Pati, umbara.co.id – Suasana Ruang Rapat Paripurna DPRD Kabupaten Pati tampak berbeda pada Senin, 16 Juni 2025. Bukan hanya para anggota dewan, tetapi juga sejumlah perwakilan dari OPD, paguyuban PKL, tokoh masyarakat, tokoh agama, mahasiswa, hingga awak media turut hadir dalam forum public hearing yang digelar untuk membahas Rancangan Peraturan Daerah (Raperda) tentang Penataan Pedagang Kaki Lima (PKL).
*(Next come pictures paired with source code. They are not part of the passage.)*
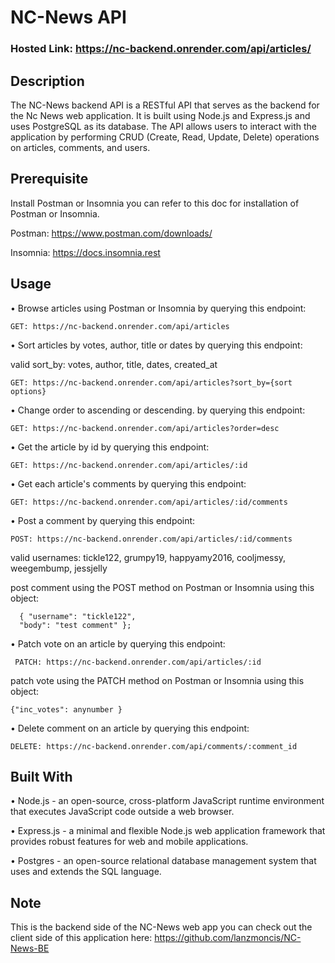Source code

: # NC-News API

### Hosted Link: https://nc-backend.onrender.com/api/articles/

## Description

The NC-News backend API is a RESTful API that serves as the backend for the Nc News web application. It is built using Node.js and Express.js and uses PostgreSQL as its database. The API allows users to interact with the application by performing CRUD (Create, Read, Update, Delete) operations on articles, comments, and users.

## Prerequisite

Install Postman or Insomnia you can refer to this doc for installation of Postman or Insomnia.

Postman: https://www.postman.com/downloads/

Insomnia: https://docs.insomnia.rest

## Usage

• Browse articles using Postman or Insomnia by querying this endpoint:

```
GET: https://nc-backend.onrender.com/api/articles
```

• Sort articles by votes, author, title or dates by querying this endpoint:

valid sort_by: votes, author, title, dates, created_at

```
GET: https://nc-backend.onrender.com/api/articles?sort_by={sort options}
```

• Change order to ascending or descending. by querying this endpoint:

```
GET: https://nc-backend.onrender.com/api/articles?order=desc
```

• Get the article by id by querying this endpoint:

```
GET: https://nc-backend.onrender.com/api/articles/:id
```

• Get each article's comments by querying this endpoint:

```
GET: https://nc-backend.onrender.com/api/articles/:id/comments
```

• Post a comment by querying this endpoint:

```
POST: https://nc-backend.onrender.com/api/articles/:id/comments
```

valid usernames: tickle122, grumpy19, happyamy2016, cooljmessy, weegembump, jessjelly

post comment using the POST method on Postman or Insomnia using this object:

```
  { "username": "tickle122",
  "body": "test comment" };
```

• Patch vote on an article by querying this endpoint:

```
 PATCH: https://nc-backend.onrender.com/api/articles/:id
```

patch vote using the PATCH method on Postman or Insomnia using this object:

```
{"inc_votes": anynumber }
```

• Delete comment on an article by querying this endpoint:

```
DELETE: https://nc-backend.onrender.com/api/comments/:comment_id
```

## Built With

• Node.js - an open-source, cross-platform JavaScript runtime environment that executes JavaScript code outside a web browser.

• Express.js - a minimal and flexible Node.js web application framework that provides robust features for web and mobile applications.

• Postgres - an open-source relational database management system that uses and extends the SQL language.

## Note

This is the backend side of the NC-News web app you can check out the client side of this application here: https://github.com/lanzmoncis/NC-News-BE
Dipimpin langsung oleh Ketua Komisi B DPRD Pati, Muslikan, forum ini menjadi ruang dialog terbuka antara para pengambil kebijakan dengan berbagai unsur masyarakat yang selama ini bersentuhan langsung dengan dinamika PKL.
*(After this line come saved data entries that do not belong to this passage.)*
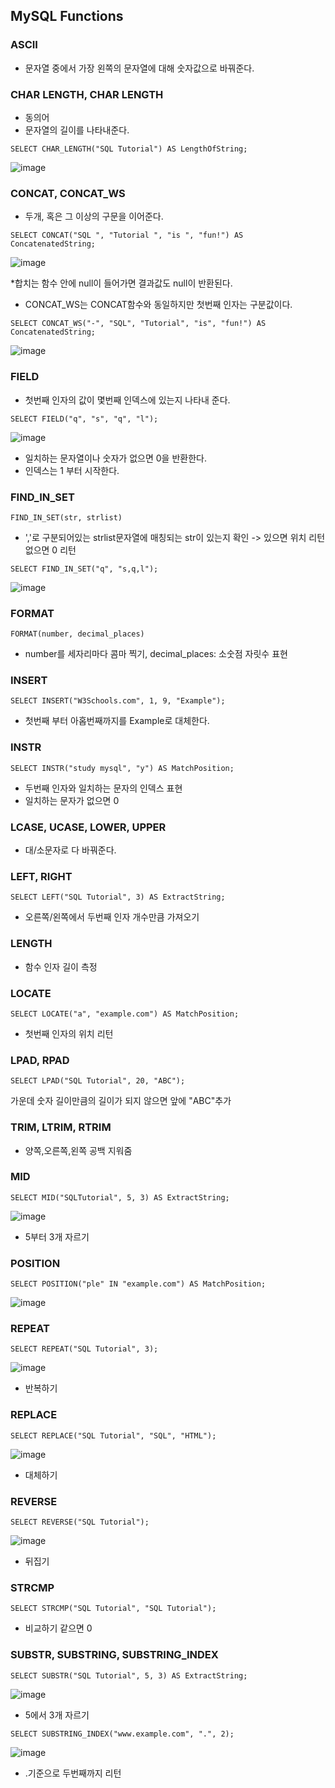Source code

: ## MySQL Functions
### ASCII
- 문자열 중에서 가장 왼쪽의 문자열에 대해 숫자값으로 바꿔준다.
### CHAR LENGTH, CHAR LENGTH
- 동의어
- 문자열의 길이를 나타내준다.
```
SELECT CHAR_LENGTH("SQL Tutorial") AS LengthOfString;
```
![image](https://user-images.githubusercontent.com/60960130/155433732-01fece85-7c68-40a9-9732-ba32e65dd917.png)

### CONCAT, CONCAT_WS
- 두개, 혹은 그 이상의 구문을 이어준다.
```
SELECT CONCAT("SQL ", "Tutorial ", "is ", "fun!") AS ConcatenatedString;
```
![image](https://user-images.githubusercontent.com/60960130/155433956-eec416b7-7c06-4532-918d-10214742a2bd.png)

*합치는 함수 안에 null이 들어가면 결과값도 null이 반환된다.

- CONCAT_WS는 CONCAT함수와 동일하지만 첫번째 인자는 구분값이다.
```
SELECT CONCAT_WS("-", "SQL", "Tutorial", "is", "fun!") AS ConcatenatedString;
```
![image](https://user-images.githubusercontent.com/60960130/155434109-7f288542-0856-4cb2-86de-4f01ea924507.png)

### FIELD
- 첫번째 인자의 값이 몇번째 인덱스에 있는지 나타내 준다.
```
SELECT FIELD("q", "s", "q", "l");
```
![image](https://user-images.githubusercontent.com/60960130/155434867-161183fb-a4d2-4105-842f-71063aa0a6fe.png)
- 일치하는 문자열이나 숫자가 없으면 0을 반환한다.
- 인덱스는 1 부터 시작한다.
### FIND_IN_SET
```
FIND_IN_SET(str, strlist)
```
- ','로 구분되어있는 strlist문자열에 매칭되는 str이 있는지 확인 -> 있으면 위치 리턴 없으면 0 리턴
```
SELECT FIND_IN_SET("q", "s,q,l");
```
![image](https://user-images.githubusercontent.com/60960130/155435203-17d541fd-76ab-43ce-ac2c-945c3c372c13.png)

### FORMAT
```
FORMAT(number, decimal_places)
```
- number를 세자리마다 콤마 찍기, decimal_places: 소숫점 자릿수 표현
### INSERT
```
SELECT INSERT("W3Schools.com", 1, 9, "Example");
```
- 첫번째 부터 아홉번째까지를 Example로 대체한다.
### INSTR
```
SELECT INSTR("study mysql", "y") AS MatchPosition;
```
- 두번째 인자와 일치하는 문자의 인덱스 표현
- 일치하는 문자가 없으면 0
### LCASE, UCASE, LOWER, UPPER
- 대/소문자로 다 바꿔준다.
### LEFT, RIGHT
```
SELECT LEFT("SQL Tutorial", 3) AS ExtractString;
```
- 오른쪽/왼쪽에서 두번째 인자 개수만큼 가져오기
### LENGTH
- 함수 인자 길이 측정
### LOCATE
```
SELECT LOCATE("a", "example.com") AS MatchPosition;
```
- 첫번째 인자의 위치 리턴
### LPAD, RPAD
```
SELECT LPAD("SQL Tutorial", 20, "ABC");
```
가운데 숫자 길이만큼의 길이가 되지 않으면 앞에 "ABC"추가
### TRIM, LTRIM, RTRIM
- 양쪽,오른쪽,왼쪽 공백 지워줌
### MID
```
SELECT MID("SQLTutorial", 5, 3) AS ExtractString;
```
![image](https://user-images.githubusercontent.com/60960130/155487014-2ae7c12a-3538-4f02-b9da-025fc242bc2a.png)
- 5부터 3개 자르기
### POSITION
```
SELECT POSITION("ple" IN "example.com") AS MatchPosition;
```
![image](https://user-images.githubusercontent.com/60960130/155487161-9f32568b-0d68-48be-b545-9c6bbff50a03.png)

### REPEAT
```
SELECT REPEAT("SQL Tutorial", 3);
```
![image](https://user-images.githubusercontent.com/60960130/155487263-da15da27-d2ab-408d-ba61-92ed2bdfd557.png)
- 반복하기
### REPLACE
```
SELECT REPLACE("SQL Tutorial", "SQL", "HTML");
```
![image](https://user-images.githubusercontent.com/60960130/155487341-faca130e-8e8e-438f-8b9b-775c4aabee6e.png)
- 대체하기
### REVERSE
```
SELECT REVERSE("SQL Tutorial");
```
![image](https://user-images.githubusercontent.com/60960130/155487446-8eb79ba6-1417-48a9-b16c-4120c6cd1779.png)
- 뒤집기
### STRCMP
```
SELECT STRCMP("SQL Tutorial", "SQL Tutorial");
```
- 비교하기 같으면 0
### SUBSTR, SUBSTRING, SUBSTRING_INDEX
```
SELECT SUBSTR("SQL Tutorial", 5, 3) AS ExtractString;
```
![image](https://user-images.githubusercontent.com/60960130/155487778-5fed93a4-a52d-4b39-9eac-57e5ca225c59.png)
- 5에서 3개 자르기
```
SELECT SUBSTRING_INDEX("www.example.com", ".", 2);
```
![image](https://user-images.githubusercontent.com/60960130/155487951-9eb1232d-29ef-4abc-b14a-e33adcc8aa25.png)
- .기준으로 두번째까지 리턴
“Tadi ada banyak masukan yang disampaikan, baik membedah pasal per pasal maupun secara umum. Beberapa di antaranya menyoroti soal penertiban, zonasi, hingga pentingnya pelatihan dan peningkatan kesejahteraan bagi PKL,” ujar Muslikan usai memimpin jalannya forum.
Lebih jauh, ia menegaskan bahwa regulasi yang sedang dibahas ini tidak hanya fokus pada aspek penataan semata.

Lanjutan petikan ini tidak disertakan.